You’ve now seen what embeddings are, how they advanced, and the way your code turns language into geometry — factors in a high-dimensional area the place which means lives.
Subsequent, let’s deliver all of it collectively.
We’ll stroll via the complete implementation — from configuration and utilities to the principle driver script — to see precisely how this semantic search pipeline works end-to-end.
Would you want instant entry to three,457 photographs curated and labeled with hand gestures to coach, discover, and experiment with … at no cost?

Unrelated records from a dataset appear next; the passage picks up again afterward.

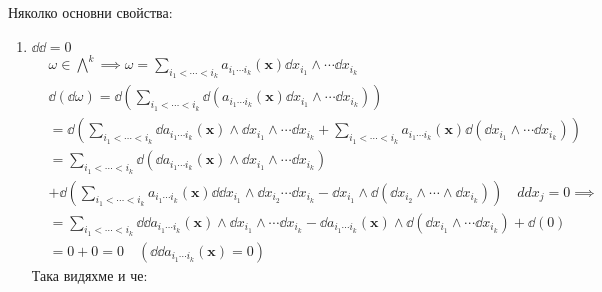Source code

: \documentclass[12pt]{article}
\begin{document}
\begin{large}
Няколко основни свойства:
\begin{enumerate}
\begin{comment}
\item $\dd (\omega_1+\omega_2)=\dd \omega_1 + \dd \omega_2$
По индукция:
\begin{align*}
&\omega_1,\omega_2 \in {\bigwedge}^0: \quad  \omega_1=f, \enspace \omega_2=g,  
\dd (\omega_1+\omega_2)=\dd (f+g)=\dd f + \dd g = \dd \omega_1 + \dd \omega_2 \\
&\omega_1, \omega_2 \in {\bigwedge}^k: \quad d(\omega_1+\omega_2)=\dd(\sum_{i_1<\cdots<i_k}a_{i_1 \cdots i_k}(\mathbf{x}) \dd x_{i_1} \wedge \cdots \dd x_{i_k}+\sum_{i_1<\cdots<i_k}b_{i_1 \cdots i_k}(\mathbf{x}) \dd x_{i_1} \wedge \cdots \dd x_{i_k}) \\
&=\dd (\sum_{i_1<\cdots<i_k}(a_{i_1 \cdots i_k}(\mathbf{x})+b_{i_1 \cdots i_k}(\mathbf{x})) \dd x_{i_1} \wedge \cdots \dd x_{i_k}) \\
&=
\end{align*}
\end{comment}
\item $\dd \dd = 0$
\begin{align*}
&\omega \in {\bigwedge}^k \implies \omega = \sum_{i_1<\cdots<i_k}a_{i_1 \cdots i_k}(\mathbf{x}) \dd x_{i_1} \wedge \cdots \dd x_{i_k} \\
&\dd (\dd \omega) = \dd(\sum_{i_1<\cdots<i_k}\dd(a_{i_1 \cdots i_k}(\mathbf{x}) \dd x_{i_1} \wedge \cdots \dd x_{i_k})) \\
&= \dd (\sum_{i_1<\cdots<i_k} \dd a_{i_1 \cdots i_k}(\mathbf{x}) \wedge \dd x_{i_1} \wedge \cdots \dd x_{i_k} + \sum_{i_1<\cdots<i_k} a_{i_1 \cdots i_k}(\mathbf{x}) \dd(\dd x_{i_1} \wedge \cdots \dd x_{i_k})) \\
&=\sum_{i_1<\cdots<i_k}\dd(\dd a_{i_1 \cdots i_k}(\mathbf{x}) \wedge \dd x_{i_1} \wedge \cdots \dd x_{i_k}) \\ 
&+\dd (\sum_{i_1<\cdots<i_k} a_{i_1 \cdots i_k}(\mathbf{x}) \dd \dd x_{i_1} \wedge \dd x_{i_2} \cdots \dd x_{i_k}-\dd x_{i_1} \wedge \dd( \dd x_{i_2} \wedge \cdots \wedge \dd x_{i_k})) \quad ddx_j=0 \implies \\
&=\sum_{i_1<\cdots<i_k} \dd \dd a_{i_1 \cdots i_k}(\mathbf{x}) \wedge \dd x_{i_1} \wedge \cdots \dd x_{i_k} - \dd a_{i_1 \cdots i_k}(\mathbf{x}) \wedge \dd(\dd x_{i_1} \wedge \cdots \dd x_{i_k}) + \dd(0) \\
&=0 + 0 = 0 \quad (\dd \dd a_{i_1 \cdots i_k}(\mathbf{x})=0)
\end{align*}
Така видяхме и че:
\begin{align*}

\end{align*}
\end{enumerate}
\end{large}
\end{document}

Head over to Roboflow and get a free account to seize these hand gesture photographs.
Configuring Your Growth Atmosphere
To observe this information, you have to set up a number of Python libraries for working with semantic embeddings and textual content processing.
The core dependencies are:
$ pip set up sentence-transformers==2.7.0 $ pip set up numpy==1.26.4 $ pip set up wealthy==13.8.1
Verifying Your Set up
You possibly can confirm the core libraries are correctly put in by operating:
from sentence_transformers import SentenceTransformer
import numpy as np
from wealthy import print
mannequin = SentenceTransformer('all-MiniLM-L6-v2')
print("Atmosphere setup full!")
Word: The sentence-transformers library will routinely obtain the embedding mannequin on first use, which can take a couple of minutes relying in your web connection.
Want Assist Configuring Your Growth Atmosphere?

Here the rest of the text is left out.